▸ Task item: Starting at the first line of the listing below, repeat each line exactly until you have repeated the one containing "to commands, tasks"; skip the pictures.

────────────────────────────────────────

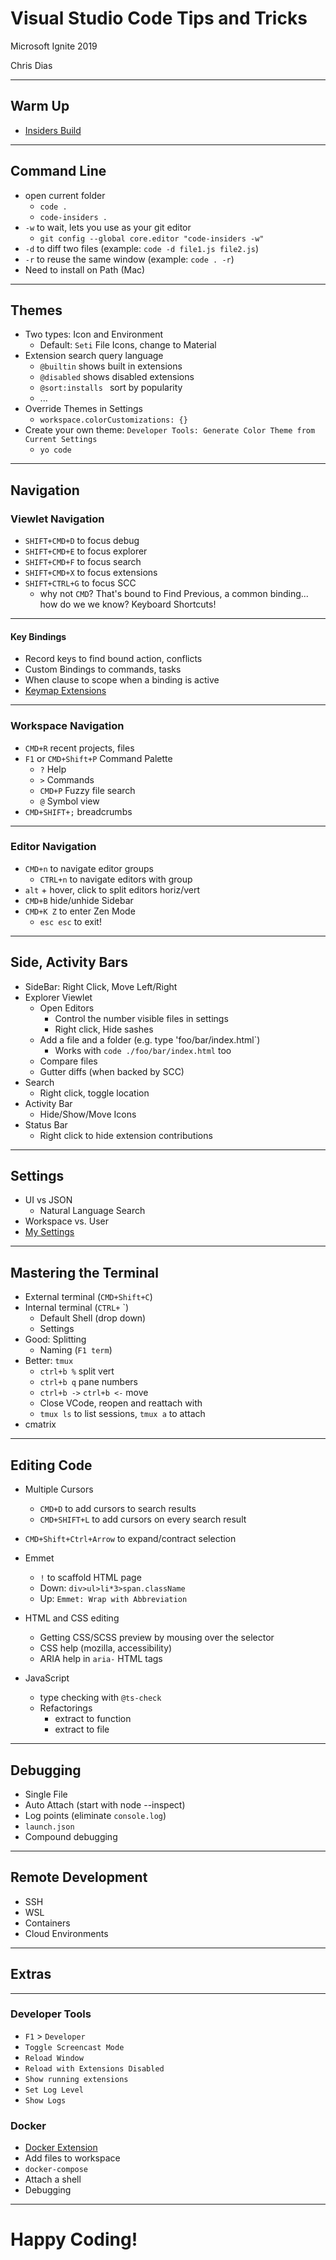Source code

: 
# Visual Studio Code Tips and Tricks

Microsoft Ignite 2019

Chris Dias

---
## Warm Up
  * [Insiders Build](https://code.visualstudio.com/insiders/)

---
## Command Line
  * open current folder
    * `code .`
    * `code-insiders .`
  * `-w` to wait, lets you use as your git editor
    * `git config --global core.editor "code-insiders -w"`
  * `-d` to diff two files (example: `code -d file1.js file2.js`)
  * `-r` to reuse the same window (example: `code . -r`)
  * Need to install on Path (Mac)


---
## Themes
  * Two types: Icon and Environment
    * Default: `Seti` File Icons, change to Material
  * Extension search query language
    * `@builtin` shows built in extensions
    * `@disabled`  shows disabled extensions
    * `@sort:installs ` sort by popularity
    * ...
  * Override Themes in Settings
    * `workspace.colorCustomizations: {}`
  * Create your own theme: `Developer Tools: Generate Color Theme from Current Settings`
    * `yo code`

---
## Navigation

### Viewlet Navigation
  * `SHIFT+CMD+D` to focus debug
  * `SHIFT+CMD+E` to focus explorer
  * `SHIFT+CMD+F` to focus search
  * `SHIFT+CMD+X` to focus extensions
  * `SHIFT+CTRL+G` to focus SCC
    * why not `CMD`? That's bound to Find Previous, a common binding... how do we we know?  Keyboard Shortcuts!

---
#### Key Bindings
  * Record keys to find bound action, conflicts
  * Custom Bindings to commands, tasks
  * When clause to scope when a binding is active
  * [Keymap Extensions](https://marketplace.visualstudio.com/search?target=VSCode&category=Keymaps&sortBy=Installs)

---
### Workspace Navigation
  * `CMD+R` recent projects, files
  * `F1` or `CMD+Shift+P` Command Palette
    * `?` Help
    * `>` Commands
    * `CMD+P` Fuzzy file search
    * `@` Symbol view
  * `CMD+SHIFT+;` breadcrumbs 

---
### Editor Navigation
  * `CMD+n` to navigate editor groups
    * `CTRL+n` to navigate editors with group
  * `alt` + hover, click to split editors horiz/vert
  * `CMD+B` hide/unhide Sidebar
  * `CMD+K Z` to enter Zen Mode
    * `esc esc` to exit!


---
## Side, Activity Bars
  * SideBar: Right Click, Move Left/Right
  * Explorer Viewlet
    * Open Editors
      * Control the number visible files in settings
      * Right click, Hide sashes
    * Add a file and a folder (e.g. type 'foo/bar/index.html`)
      * Works with `code ./foo/bar/index.html` too
    * Compare files
    * Gutter diffs (when backed by SCC)
  * Search
    * Right click, toggle location
  * Activity Bar
    * Hide/Show/Move Icons
  * Status Bar
    * Right click to hide extension contributions

---
## Settings
  * UI vs JSON
    * Natural Language Search
  * Workspace vs. User
  * [My Settings](https://gist.github.com/chrisdias/4fbc535ce1ab5387f6623e25df62de19)

---
## Mastering the Terminal
* External terminal (`CMD+Shift+C`)
* Internal terminal (`CTRL+` `)
  * Default Shell (drop down)
  * Settings
* Good: Splitting 
  * Naming (`F1 term`)
* Better: `tmux`
  * `ctrl+b %` split vert
  * `ctrl+b q` pane numbers
  * `ctrl+b ->` `ctrl+b <-` move
  * Close VCode, reopen and reattach with 
  * `tmux ls` to list sessions, `tmux a` to attach
* cmatrix

---

## Editing Code
  * Multiple Cursors
    * `CMD+D` to add cursors to search results
    * `CMD+SHIFT+L` to add cursors on every search result
  
  * `CMD+Shift+Ctrl+Arrow` to expand/contract selection

  * Emmet
    * `!` to scaffold HTML page
    * Down: `div>ul>li*3>span.className`
    * Up: `Emmet: Wrap with Abbreviation`
 
  * HTML and CSS editing
    * Getting CSS/SCSS preview by mousing over the selector
    * CSS help (mozilla, accessibility)
    * ARIA help in `aria-` HTML tags
  
  * JavaScript
    * type checking with `@ts-check`
    * Refactorings
      * extract to function
      * extract to file

---
## Debugging
  * Single File 
  * Auto Attach (start with node --inspect)
  * Log points (eliminate `console.log`)
  * `launch.json`
  * Compound debugging

---
## Remote Development
  * SSH
  * WSL
  * Containers
  * Cloud Environments

---
## Extras

---
### Developer Tools
  * `F1` > `Developer`
  * `Toggle Screencast Mode`
  * `Reload Window`
  * `Reload with Extensions Disabled`
  * `Show running extensions`
  * `Set Log Level`
  * `Show Logs`

### Docker
  * [Docker Extension](https://marketplace.visualstudio.com/items?itemName=ms-azuretools.vscode-docker)
  * Add files to workspace
  * `docker-compose`
  * Attach a shell
  * Debugging


---
# Happy Coding!
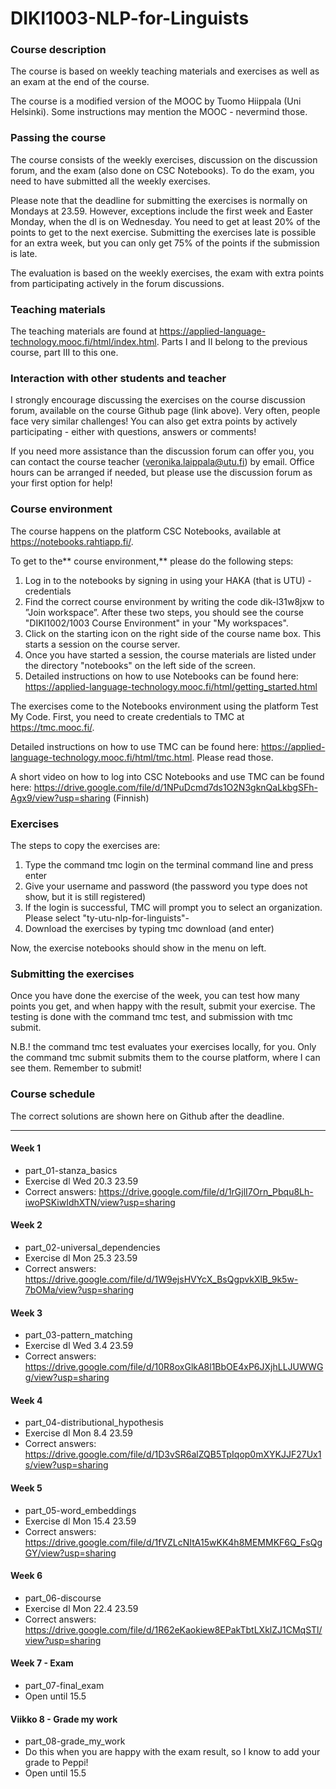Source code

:# DIKI1003-NLP-for-Linguists

### Course description

The course is based on weekly teaching materials and exercises as well as an exam at the end of the course.

The course is a modified version of the MOOC by Tuomo Hiippala (Uni Helsinki). Some instructions may mention the MOOC - nevermind those.

### Passing the course

The course consists of the weekly exercises, discussion on the discussion forum, and the exam (also done on CSC Notebooks). To do the exam, you need to have submitted all the weekly exercises.

Please note that the deadline for submitting the exercises is normally on Mondays at 23.59. However, exceptions include the first week and Easter Monday, when the dl is on Wednesday. You need to get at least 20% of the points to get to the next exercise. Submitting the exercises late is possible for an extra week, but you can only get 75% of the points if the submission is late.

The evaluation is based on the weekly exercises, the exam with extra points from participating actively in the forum discussions.

### Teaching materials

The teaching materials are found at  https://applied-language-technology.mooc.fi/html/index.html. Parts I and II belong to the previous course, part III to this one.

### Interaction with other students and teacher

I strongly encourage discussing the exercises on the course discussion forum, available on the course Github page (link above). Very often, people face very similar challenges! You can also get extra points by actively participating - either with questions, answers or comments!

If you need more assistance than the discussion forum can offer you, you can contact the course teacher (veronika.laippala@utu.fi) by email. Office hours can be arranged if needed, but please use the discussion forum as your first option for help!

### Course environment

The course happens on the platform CSC Notebooks, available at https://notebooks.rahtiapp.fi/.

To get to the** course environment,** please do the following steps:

1) Log in to the notebooks by signing in using your HAKA (that is UTU) -credentials
2) Find the correct course environment by writing the code dik-l31w8jxw to ”Join workspace”. After these two steps, you should see the course "DIKI1002/1003 Course Environment" in your "My workspaces".
3) Click on the starting icon on the right side of the course name box. This starts a session on the course server.
4) Once you have started a session, the course materials are listed under the directory "notebooks" on the left side of the screen.
5) Detailed instructions on how to use Notebooks can be found here: https://applied-language-technology.mooc.fi/html/getting_started.html

The exercises come to the Notebooks environment using the platform Test My Code. First, you need to create credentials to TMC at https://tmc.mooc.fi/.

Detailed instructions on how to use TMC can be found here: https://applied-language-technology.mooc.fi/html/tmc.html. Please read those.

A short video on how to log into CSC Notebooks and use TMC can be found here: https://drive.google.com/file/d/1NPuDcmd7ds1O2N3gknQaLkbgSFh-Agx9/view?usp=sharing (Finnish)

### Exercises

The steps to copy the exercises are:

1) Type the command tmc login on the terminal command line and press enter
2) Give your username and password (the password you type does not show, but it is still registered)
3) If the login is successful, TMC will prompt you to select an organization. Please select "ty-utu-nlp-for-linguists"-
4) Download the exercises by typing tmc download (and enter)

Now, the exercise notebooks should show in the menu on left.

### Submitting the exercises

Once you have done the exercise of the week, you can test how many points you get, and when happy with the result, submit your exercise. The testing is done with the command tmc test, and submission with tmc submit. 

N.B.! the command tmc test evaluates your exercises locally, for you. Only the command tmc submit submits them to the course platform, where I can see them. Remember to submit!

### Course schedule

The correct solutions are shown here on Github after the deadline.

---------------------------------------------------------------------------------------------------------------------------------------------------------------------

#### Week 1
* part_01-stanza_basics
* Exercise dl Wed 20.3 23.59
* Correct answers: https://drive.google.com/file/d/1rGjlI7Orn_Pbqu8Lh-iwoPSKiwIdhXTN/view?usp=sharing

#### Week 2
* part_02-universal_dependencies
* Exercise dl Mon 25.3 23.59
* Correct answers: https://drive.google.com/file/d/1W9ejsHVYcX_BsQgpvkXlB_9k5w-7bOMa/view?usp=sharing 

#### Week 3
* part_03-pattern_matching
* Exercise dl Wed 3.4 23.59
* Correct answers: https://drive.google.com/file/d/10R8oxGlkA8l1BbOE4xP6JXjhLLJUWWGg/view?usp=sharing

#### Week 4
* part_04-distributional_hypothesis
* Exercise dl Mon 8.4 23.59
* Correct answers: https://drive.google.com/file/d/1D3vSR6alZQB5TpIqop0mXYKJJF27Ux1s/view?usp=sharing

#### Week 5
* part_05-word_embeddings
* Exercise dl Mon 15.4 23.59
* Correct answers: https://drive.google.com/file/d/1fVZLcNItA15wKK4h8MEMMKF6Q_FsQgGY/view?usp=sharing

#### Week 6
* part_06-discourse
* Exercise dl Mon 22.4 23.59
* Correct answers: https://drive.google.com/file/d/1R62eKaokiew8EPakTbtLXklZJ1CMqSTl/view?usp=sharing

#### Week 7 - Exam
* part_07-final_exam
* Open until 15.5

#### Viikko 8 - Grade my work
* part_08-grade_my_work
* Do this when you are happy with the exam result, so I know to add your grade to Peppi!
* Open until 15.5

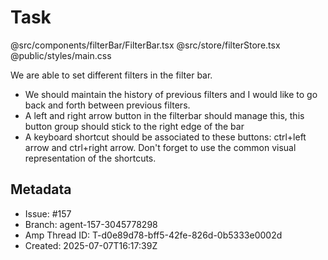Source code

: # Task

@src/components/filterBar/FilterBar.tsx
@src/store/filterStore.tsx
@public/styles/main.css

We are able to set different filters in the filter bar.
- We should maintain the history of previous filters and I would like to go back and forth between previous filters.
- A left and right arrow button in the filterbar should manage this, this button group should stick to the right edge of the bar
- A keyboard shortcut should be associated to these buttons: ctrl+left arrow and ctrl+right arrow. Don't forget to use the common visual representation of the shortcuts.

## Metadata

- Issue: #157
- Branch: agent-157-3045778298
- Amp Thread ID: T-d0e89d78-bff5-42fe-826d-0b5333e0002d
- Created: 2025-07-07T16:17:39Z
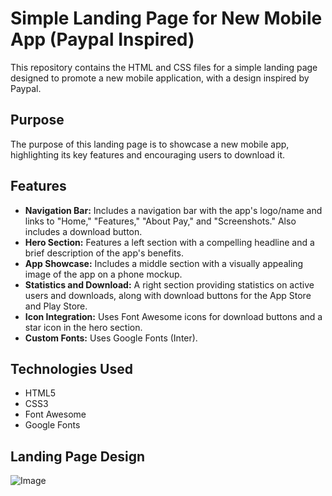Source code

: # Simple Landing Page for New Mobile App (Paypal Inspired)

This repository contains the HTML and CSS files for a simple landing page designed to promote a new mobile application, with a design inspired by Paypal.

## Purpose

The purpose of this landing page is to showcase a new mobile app, highlighting its key features and encouraging users to download it.

## Features

* **Navigation Bar:** Includes a navigation bar with the app's logo/name and links to "Home," "Features," "About Pay," and "Screenshots." Also includes a download button.
* **Hero Section:** Features a left section with a compelling headline and a brief description of the app's benefits.
* **App Showcase:** Includes a middle section with a visually appealing image of the app on a phone mockup.
* **Statistics and Download:** A right section providing statistics on active users and downloads, along with download buttons for the App Store and Play Store.
* **Icon Integration:** Uses Font Awesome icons for download buttons and a star icon in the hero section.
* **Custom Fonts:** Uses Google Fonts (Inter).

## Technologies Used

* HTML5
* CSS3
* Font Awesome
* Google Fonts

## Landing Page Design

![Image](https://github.com/user-attachments/assets/dfab28a7-7dc9-4329-b5a5-097a1749908d)
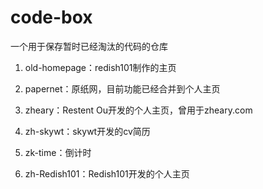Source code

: # code-box

一个用于保存暂时已经淘汰的代码的仓库

1. old-homepage：redish101制作的主页

2. papernet：原纸网，目前功能已经合并到个人主页

3. zheary：Restent Ou开发的个人主页，曾用于zheary.com

4. zh-skywt：skywt开发的cv简历

5. zk-time：倒计时

6. zh-Redish101：Redish101开发的个人主页
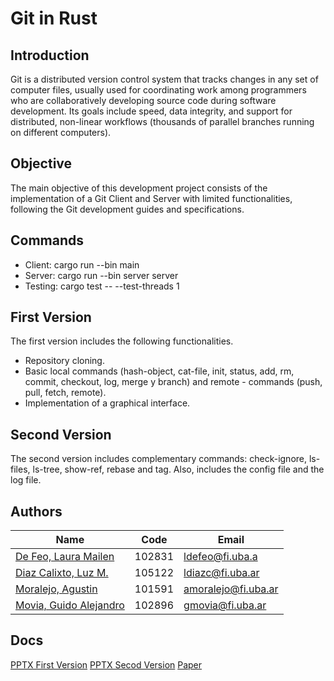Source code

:# Git in Rust

## Introduction
Git is a distributed version control system that tracks changes in any set of computer files, usually used for coordinating work among programmers who are collaboratively developing source code during software development. Its goals include speed, data integrity, and support for distributed, non-linear workflows (thousands of parallel branches running on different computers).

## Objective
The main objective of this development project consists of the implementation of a Git Client and Server with limited functionalities, following the Git development guides and specifications.

## Commands

- Client: cargo run --bin main
- Server: cargo run --bin server server
- Testing: cargo test -- --test-threads 1

## First Version
The first version includes the following functionalities.

- Repository cloning.
- Basic local commands (hash-object, cat-file, init, status, add, rm, commit, checkout, log, merge y branch) and remote - commands (push, pull, fetch, remote).
- Implementation of a graphical interface.

## Second Version
The second version includes complementary commands: check-ignore, ls-files, ls-tree, show-ref, rebase and tag. Also, includes the config file and the log file.

## Authors

Name | Code | Email
------ | ------| -------------
[De Feo, Laura Mailen](https://github.com/ldefeo) | 102831 | ldefeo@fi.uba.a
[Diaz Calixto, Luz M.](https://github.com/ldiazcto) | 105122 | ldiazc@fi.uba.ar
[Moralejo, Agustin](https://github.com/AgustinMoralejo) | 101591 | amoralejo@fi.uba.ar
[Movia, Guido Alejandro](https://github.com/gmovia) | 102896 | gmovia@fi.uba.ar

## Docs
[PPTX First Version](https://docs.google.com/presentation/d/1ItS433G38uea7VKZZSDba7yxDmGYxZAx/edit?usp=sharing)
[PPTX Secod Version](https://docs.google.com/presentation/d/1P8Syx5S3MPJGLxoDYLBmzRJVE5fTkq3g2zO2d653LiY/edit?usp=sharing)
[Paper](https://www.overleaf.com/read/dfjrtzpyhrgv#af0d1c)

────────────────────────────────────────

▸ Output of the task:
Source code

: 
# Visual Studio Code Tips and Tricks

Microsoft Ignite 2019

Chris Dias

---
## Warm Up
  * [Insiders Build](https://code.visualstudio.com/insiders/)

---
## Command Line
  * open current folder
    * `code .`
    * `code-insiders .`
  * `-w` to wait, lets you use as your git editor
    * `git config --global core.editor "code-insiders -w"`
  * `-d` to diff two files (example: `code -d file1.js file2.js`)
  * `-r` to reuse the same window (example: `code . -r`)
  * Need to install on Path (Mac)


---
## Themes
  * Two types: Icon and Environment
    * Default: `Seti` File Icons, change to Material
  * Extension search query language
    * `@builtin` shows built in extensions
    * `@disabled`  shows disabled extensions
    * `@sort:installs ` sort by popularity
    * ...
  * Override Themes in Settings
    * `workspace.colorCustomizations: {}`
  * Create your own theme: `Developer Tools: Generate Color Theme from Current Settings`
    * `yo code`

---
## Navigation

### Viewlet Navigation
  * `SHIFT+CMD+D` to focus debug
  * `SHIFT+CMD+E` to focus explorer
  * `SHIFT+CMD+F` to focus search
  * `SHIFT+CMD+X` to focus extensions
  * `SHIFT+CTRL+G` to focus SCC
    * why not `CMD`? That's bound to Find Previous, a common binding... how do we we know?  Keyboard Shortcuts!

---
#### Key Bindings
  * Record keys to find bound action, conflicts
  * Custom Bindings to commands, tasks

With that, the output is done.